A comment below.

Thanks,
Alan

Brett Tate wrote:
Thanks for the response. Reply inline.
<snip>

Brett Tate wrote:
The following are a few comments and questions concerning draft-ietf-bliss-shared-appearances-00.

Concerning appearance seize, how does the seized appearance (from
PUBLISH) actually get associated with outgoing INVITE appearance? More specifically, is the outbound proxy/b2bua receiving the INVITE supposed to assume this INVITE corresponds to the PUBLISHed
seized appearance?
And if so, what is explicitly/implicitly tying the two together?
These are very good questions that we will try to address in the next version.

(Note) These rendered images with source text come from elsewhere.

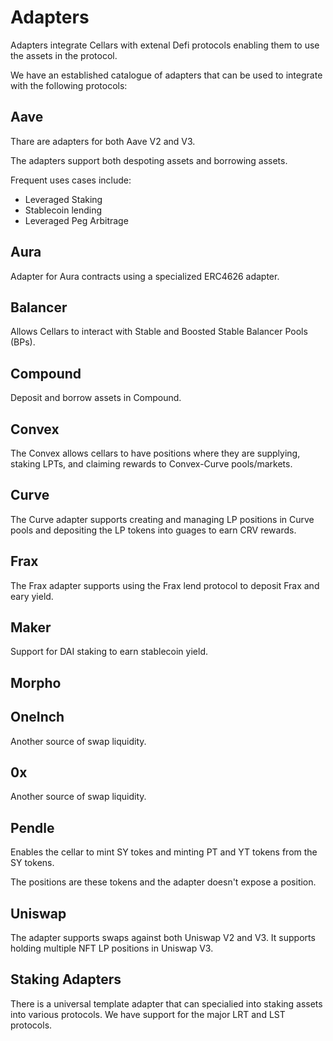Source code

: # Adapters

Adapters integrate Cellars with extenal Defi protocols enabling them to use the assets in the protocol.

We have an established catalogue of adapters that can be used to integrate with the following protocols:

## Aave

Thare are adapters for both Aave V2 and V3.

The adapters support both despoting assets and borrowing assets.

Frequent uses cases include:
  - Leveraged Staking
  - Stablecoin lending
  - Leveraged Peg Arbitrage

## Aura

Adapter for Aura contracts using a specialized ERC4626 adapter.

## Balancer

Allows Cellars to interact with Stable and Boosted Stable Balancer Pools (BPs).

## Compound

Deposit and borrow assets in Compound.

## Convex

The Convex allows cellars to have positions where they are supplying, staking LPTs, and claiming rewards to Convex-Curve pools/markets.

## Curve

The Curve adapter supports creating and managing LP positions in Curve pools and depositing the LP tokens into guages to earn CRV rewards.

## Frax

The Frax adapter supports using the Frax lend protocol to deposit Frax and eary yield.

## Maker

Support for DAI staking to earn stablecoin yield.

## Morpho



## OneInch

Another source of swap liquidity.


## 0x

Another source of swap liquidity.

## Pendle

Enables the cellar to mint SY tokes and minting PT and YT tokens from the SY tokens.

The positions are these tokens and the adapter doesn't expose a position.

## Uniswap

The adapter supports swaps against both Uniswap V2 and V3. It supports holding multiple NFT LP positions in Uniswap V3.


## Staking Adapters

There is a universal template adapter that can specialied into staking assets into various protocols. We have support for the major LRT and LST protocols.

In some cases, if some or all of the dialog information is available from the SIP stack prior to sending the INVITE, it could be possible to include this information in the PUBLISH - this would allow very good correlation between the PUBLISH and the INVITE. However, since some SIP stacks may not be able to do this, the other alternative is for the server to match the Contact URI in the INVITE with the local target URI in the PUBLISH. This is a weaker coupling but might be good enough for most purposes.

Do you have a scenario in mind where this coupling is critical?

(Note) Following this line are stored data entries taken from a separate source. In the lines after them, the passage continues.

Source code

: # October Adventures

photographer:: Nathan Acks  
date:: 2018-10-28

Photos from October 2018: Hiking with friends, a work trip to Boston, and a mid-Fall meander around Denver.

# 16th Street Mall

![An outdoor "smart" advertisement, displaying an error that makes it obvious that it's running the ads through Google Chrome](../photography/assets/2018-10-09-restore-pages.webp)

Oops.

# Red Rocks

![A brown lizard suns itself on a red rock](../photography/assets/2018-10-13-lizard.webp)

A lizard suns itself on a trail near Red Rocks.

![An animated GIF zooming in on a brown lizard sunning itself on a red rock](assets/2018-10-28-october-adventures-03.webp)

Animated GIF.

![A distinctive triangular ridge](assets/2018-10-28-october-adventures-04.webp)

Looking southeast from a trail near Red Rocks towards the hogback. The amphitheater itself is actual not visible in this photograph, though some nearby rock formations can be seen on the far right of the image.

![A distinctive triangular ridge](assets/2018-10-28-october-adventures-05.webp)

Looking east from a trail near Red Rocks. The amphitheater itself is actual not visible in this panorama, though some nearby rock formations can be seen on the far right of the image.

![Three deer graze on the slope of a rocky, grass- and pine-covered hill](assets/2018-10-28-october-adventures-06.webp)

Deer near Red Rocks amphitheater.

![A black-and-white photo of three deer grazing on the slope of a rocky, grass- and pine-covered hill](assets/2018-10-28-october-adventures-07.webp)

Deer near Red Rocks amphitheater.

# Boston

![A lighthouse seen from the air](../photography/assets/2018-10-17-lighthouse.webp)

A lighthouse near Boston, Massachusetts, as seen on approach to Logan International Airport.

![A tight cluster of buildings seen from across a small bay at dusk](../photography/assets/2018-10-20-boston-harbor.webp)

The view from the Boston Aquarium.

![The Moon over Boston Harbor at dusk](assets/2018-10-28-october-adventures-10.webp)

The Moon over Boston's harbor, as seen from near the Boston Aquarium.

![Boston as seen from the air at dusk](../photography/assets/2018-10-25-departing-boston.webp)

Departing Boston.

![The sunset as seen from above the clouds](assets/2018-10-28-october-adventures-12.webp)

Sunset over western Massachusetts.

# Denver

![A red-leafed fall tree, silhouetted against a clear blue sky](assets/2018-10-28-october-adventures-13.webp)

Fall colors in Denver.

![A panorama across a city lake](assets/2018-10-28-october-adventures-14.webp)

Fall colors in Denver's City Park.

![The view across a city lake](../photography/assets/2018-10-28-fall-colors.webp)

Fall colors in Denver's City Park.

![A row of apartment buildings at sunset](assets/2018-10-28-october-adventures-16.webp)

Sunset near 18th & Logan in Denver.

I'm mainly just attempting to understand the proposal.  If an appearance
number has been explicitly seized using PUBLISH, it would seem desirable
to include the appearance number within the INVITE to reduce confusion.
Without such explicit indication, the Appearance Agents's involvement
with the outbound INVITE would be required to make assumptions to
correlate the successful PUBLISH to INVITE.



Well, I think loose coupling between the appearance agent and the proxy is actually a good thing for the design. And architects can always tightly couple them without any problems.

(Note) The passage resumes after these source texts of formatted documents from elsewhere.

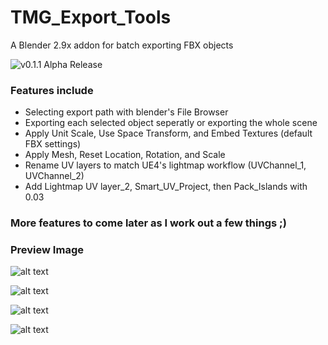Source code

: # TMG_Export_Tools
A Blender 2.9x addon for batch exporting FBX objects

![v0.1.1 Alpha Release](https://github.com/Mainman002/TMG_Export_Tools/releases/tag/0.1.0)

### Features include
* Selecting export path with blender's File Browser
* Exporting each selected object seperatly or exporting the whole scene
* Apply Unit Scale, Use Space Transform, and Embed Textures (default FBX settings)
* Apply Mesh, Reset Location, Rotation, and Scale
* Rename UV layers to match UE4's lightmap workflow (UVChannel_1, UVChannel_2)
* Add Lightmap UV layer_2, Smart_UV_Project, then Pack_Islands with 0.03 

### More features to come later as I work out a few things ;)

### Preview Image
![alt text](https://github.com/Mainman002/TMG_Export_Tools/blob/main/Previews/01.png?raw=true)

![alt text](https://github.com/Mainman002/TMG_Export_Tools/blob/main/Previews/02.png?raw=true) 

![alt text](https://github.com/Mainman002/TMG_Export_Tools/blob/main/Previews/03.png?raw=true)

![alt text](https://github.com/Mainman002/TMG_Export_Tools/blob/main/Previews/04.png?raw=true)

Here's how I look at it. The PUBLISH to seize the appearance is just that - it just reserves it for a particular UA in the appearance group. At that point, it should not be tied to any specific call - it is up to the UA what to do with the appearance. Shortly after, the INVITE is sent - at this point, there is not tight coupling either, but there is no need for it. As soon as an early dialog is created with a 18x or a dialog with a 2xx, then the UA sends another PUBLISH. At this point the appearance is correlated with the dialog, and this is when it needs to be. The appearance agent shares this information with the other UAs in the group. Unless there is some requirement that we haven't discussed, I think this works.

If PUBLISH not used to seize the appearance (prior to sending INVITE), section 5.3 indicates that the caller PUBLISHes the appearance from NOTIFY. Since the Appearance Agent is already aware of the current appearance status, at what point in the flow is such a PUBLISH needed?
This is another area we need to clarify as we update the call flows and text. There are two possible options - the UA could publish upon receipt of a 100 Trying or from a 180 Ringing. The 180 Ringing is of more interest to other UAs in the group, but the 100 Trying might be sooner, which could result in fewer appearance contention issues.

This is somewhat related to the open issue at the end of 5.1.  A mode of
operation where PUBLISH only needed for line-seize and
re-synchronization would be useful.


Concerning incoming calls, why using Alert-Info to indicate the appearance instead of defining or using another header? I ask mainly because I'm not currently aware of a defined value for indicating that the Alert-Info's absoluteURI should be ignored.
The Alert-Info parameter needs to get more attention in the discussion. We need to resolve this issue.

For the reason mentioned, I currently prefer a new header.